Sedangkan Indonesia, segera setelah memproklamasikan kemerdekaannya pada 17 Agustus 1945, lalu menetapkan undang-undang dasar (UUD RI 1945) pada 18 Agustus 1945. Undang-undang itu menunjukkan bahwa negara Republik Indonesia adalah Negara demokrasi.
Undang-undang Dasar Negara
Republik Indonesia Tahun 1945 atau disingkat UUD 1945 atau UUD ’45 itu adalah hukum
dasar tertulis (basic law) konstitusi pemerintahan Negara Republik Indonesia.
Pada kurun waktu 1999 – 2002 ; UUD ‘45 mengalami 4 (empat) kali
perubahan (amendemen), yang mengubah susunan lembaga-lembaga Negara dalam
system ketatanegaraan Republik Indonesia.
Seperti diketahui UUD ‘45 itu
disahkan sebagai undang-undang dasar Negara oleh PPKI (Panitia Persiapan
Kemerdekaan Indonesia) pada tanggal 18 Agustus 1945. Namun karena politik
kompromi dengan penjajah Belanda, yang
hendak menjajah kembali Indonesia, maka melalui Konperensi Meja Bundar (KMB) di
Den Haag, sejak 27 Desember 1949 di seluruh Indonesia yang berlaku adalah Konstitusi
Republik Indonesia Serikat (RIS).
Pada tanggal 17 Agustus
1950 RIS bubar, dan di Indonesia berlaku Undang-undang Dasar Sementara (UUDS
1950).
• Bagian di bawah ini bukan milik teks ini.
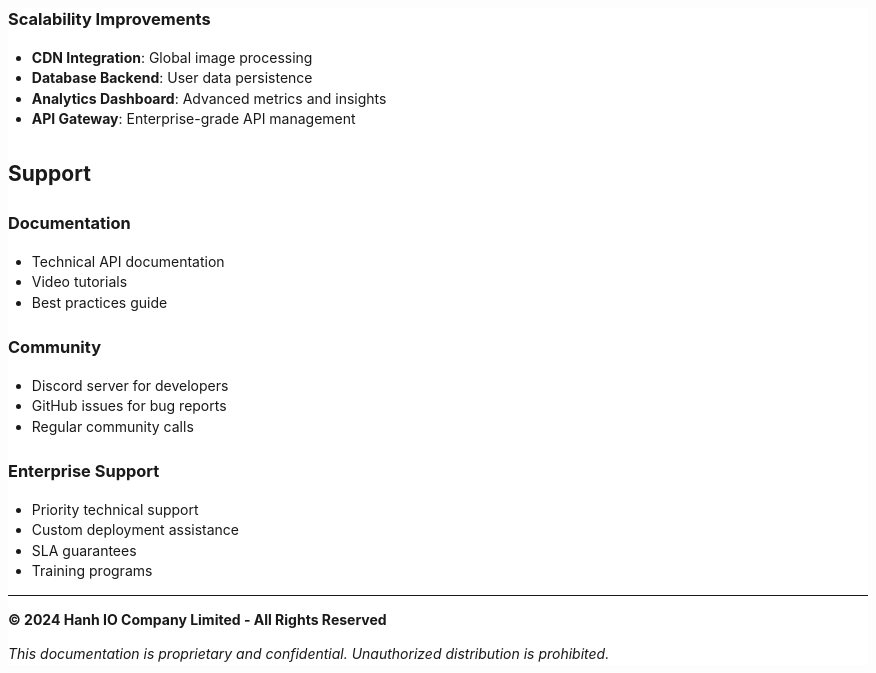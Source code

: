 ### Scalability Improvements

- **CDN Integration**: Global image processing
- **Database Backend**: User data persistence
- **Analytics Dashboard**: Advanced metrics and insights
- **API Gateway**: Enterprise-grade API management

## Support

### Documentation
- Technical API documentation
- Video tutorials
- Best practices guide

### Community
- Discord server for developers
- GitHub issues for bug reports
- Regular community calls

### Enterprise Support
- Priority technical support
- Custom deployment assistance
- SLA guarantees
- Training programs

---

**© 2024 Hanh IO Company Limited - All Rights Reserved**

*This documentation is proprietary and confidential. Unauthorized distribution is prohibited.*
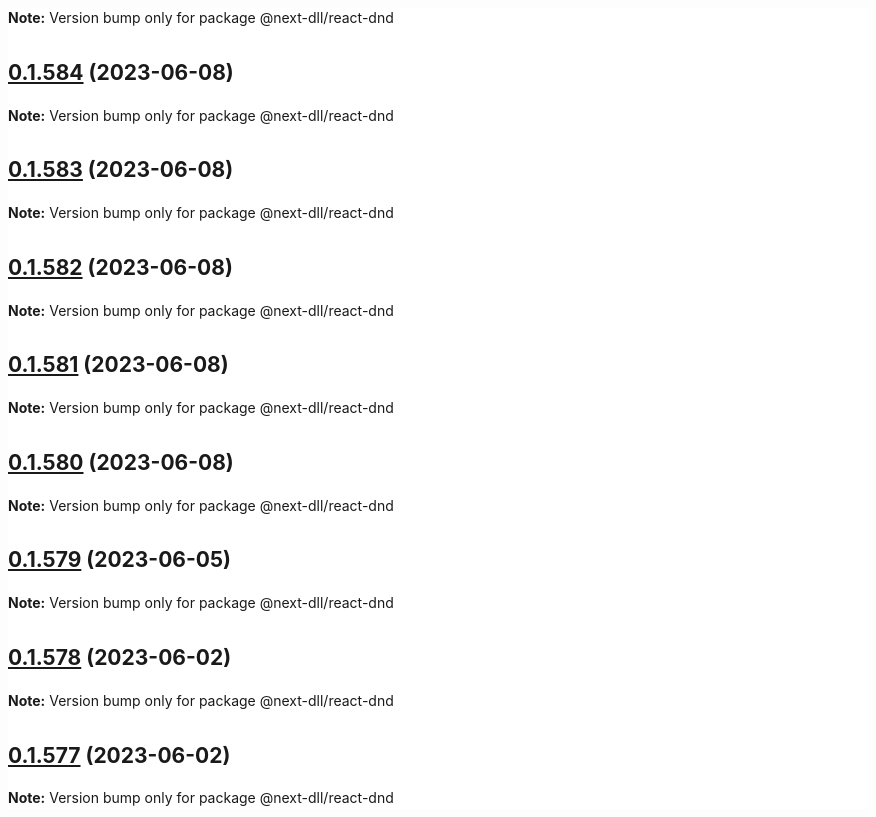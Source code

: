 **Note:** Version bump only for package @next-dll/react-dnd

## [0.1.584](https://github.com/easyops-cn/next-core/compare/@next-dll/react-dnd@0.1.583...@next-dll/react-dnd@0.1.584) (2023-06-08)

**Note:** Version bump only for package @next-dll/react-dnd

## [0.1.583](https://github.com/easyops-cn/next-core/compare/@next-dll/react-dnd@0.1.582...@next-dll/react-dnd@0.1.583) (2023-06-08)

**Note:** Version bump only for package @next-dll/react-dnd

## [0.1.582](https://github.com/easyops-cn/next-core/compare/@next-dll/react-dnd@0.1.581...@next-dll/react-dnd@0.1.582) (2023-06-08)

**Note:** Version bump only for package @next-dll/react-dnd

## [0.1.581](https://github.com/easyops-cn/next-core/compare/@next-dll/react-dnd@0.1.580...@next-dll/react-dnd@0.1.581) (2023-06-08)

**Note:** Version bump only for package @next-dll/react-dnd

## [0.1.580](https://github.com/easyops-cn/next-core/compare/@next-dll/react-dnd@0.1.579...@next-dll/react-dnd@0.1.580) (2023-06-08)

**Note:** Version bump only for package @next-dll/react-dnd

## [0.1.579](https://github.com/easyops-cn/next-core/compare/@next-dll/react-dnd@0.1.578...@next-dll/react-dnd@0.1.579) (2023-06-05)

**Note:** Version bump only for package @next-dll/react-dnd

## [0.1.578](https://github.com/easyops-cn/next-core/compare/@next-dll/react-dnd@0.1.577...@next-dll/react-dnd@0.1.578) (2023-06-02)

**Note:** Version bump only for package @next-dll/react-dnd

## [0.1.577](https://github.com/easyops-cn/next-core/compare/@next-dll/react-dnd@0.1.576...@next-dll/react-dnd@0.1.577) (2023-06-02)

**Note:** Version bump only for package @next-dll/react-dnd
Dekrit Presiden Sukarno tanggal 5 Juli 1959 memberlakukan UUD ‘45 kembali, kemudian UUD ‘45 itu dikukuhkan oleh DPR (Dewan
Perwakilan Rakyat Gotong-royong) pada tanggal 22 Juli 1959 secara aklamasi.
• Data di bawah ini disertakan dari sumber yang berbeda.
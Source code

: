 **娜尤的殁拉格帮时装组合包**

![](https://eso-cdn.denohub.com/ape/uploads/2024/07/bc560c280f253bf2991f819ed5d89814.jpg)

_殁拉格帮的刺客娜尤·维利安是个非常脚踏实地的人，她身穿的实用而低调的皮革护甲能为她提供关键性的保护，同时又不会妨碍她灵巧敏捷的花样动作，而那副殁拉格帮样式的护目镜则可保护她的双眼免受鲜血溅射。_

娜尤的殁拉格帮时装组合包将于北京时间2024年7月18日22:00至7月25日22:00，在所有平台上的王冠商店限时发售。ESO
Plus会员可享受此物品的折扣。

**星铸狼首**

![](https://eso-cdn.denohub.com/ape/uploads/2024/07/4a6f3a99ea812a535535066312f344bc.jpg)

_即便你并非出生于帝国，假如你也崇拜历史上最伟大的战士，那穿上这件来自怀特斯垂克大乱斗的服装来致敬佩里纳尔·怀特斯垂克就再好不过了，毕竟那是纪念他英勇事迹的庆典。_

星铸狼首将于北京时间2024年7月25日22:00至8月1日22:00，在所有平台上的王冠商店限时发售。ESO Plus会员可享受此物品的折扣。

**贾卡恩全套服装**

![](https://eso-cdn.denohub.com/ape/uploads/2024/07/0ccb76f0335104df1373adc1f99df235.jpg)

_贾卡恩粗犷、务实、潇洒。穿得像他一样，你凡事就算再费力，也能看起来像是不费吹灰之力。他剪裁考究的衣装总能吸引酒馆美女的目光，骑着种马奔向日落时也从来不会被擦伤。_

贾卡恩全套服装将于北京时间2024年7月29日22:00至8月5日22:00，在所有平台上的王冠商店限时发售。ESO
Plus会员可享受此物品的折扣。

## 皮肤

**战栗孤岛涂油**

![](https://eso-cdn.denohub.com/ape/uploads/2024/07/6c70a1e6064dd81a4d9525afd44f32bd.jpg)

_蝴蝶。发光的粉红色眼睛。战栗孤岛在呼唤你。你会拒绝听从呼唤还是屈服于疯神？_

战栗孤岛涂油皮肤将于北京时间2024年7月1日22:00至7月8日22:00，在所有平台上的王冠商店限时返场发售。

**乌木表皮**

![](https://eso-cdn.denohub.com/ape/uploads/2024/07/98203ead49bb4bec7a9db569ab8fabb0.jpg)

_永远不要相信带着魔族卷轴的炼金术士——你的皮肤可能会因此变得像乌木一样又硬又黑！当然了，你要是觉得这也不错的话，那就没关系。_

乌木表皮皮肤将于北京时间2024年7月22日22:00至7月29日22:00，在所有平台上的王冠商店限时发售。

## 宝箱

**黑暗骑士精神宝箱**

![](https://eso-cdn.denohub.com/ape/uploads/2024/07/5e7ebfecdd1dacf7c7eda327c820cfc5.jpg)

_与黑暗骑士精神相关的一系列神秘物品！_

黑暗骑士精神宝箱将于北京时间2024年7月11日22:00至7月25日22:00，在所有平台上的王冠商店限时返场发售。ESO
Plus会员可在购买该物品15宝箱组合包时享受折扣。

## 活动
Setelah dekrit Presiden 5 Juli 1959 itu, maka sistem
ketatanegaraan Republik Indonesia itu (termasuk adanya lembaga-lembaga negara) dalam
arti distribusi kekuasaan, hak dan tanggung jawab, pemilihan, dan lain-lain di antara lembaga-lembaga tertinggi negara seperti : Pemerintah
(Presiden) ; Majelis Permusyawaratan Rakyat (MPR) ; Dewan Perwakilan Rakyat (DPR)
; Makamah Agung ; Badan Pengawas Keuangan ; dan Dewan Pertimbangan Agung (DPA) dan lain-lain diatur kembali menurut UUD ’45.
Gedung MPR/DPR RI |
Sistem ketatanegaraan Republik Indonesia dan tata cara pengambilan keputusan berdasar UUD ‘45 tersebut adalah yang dinamakan “Demokrasi Terpimpin”. Proses pelaksanaan dalam hal mengambil keputusan dalam “Demokrasi Terpimpin” diatur oleh Ketetapan Majelis Permusyawaratan Rakyat (MPR).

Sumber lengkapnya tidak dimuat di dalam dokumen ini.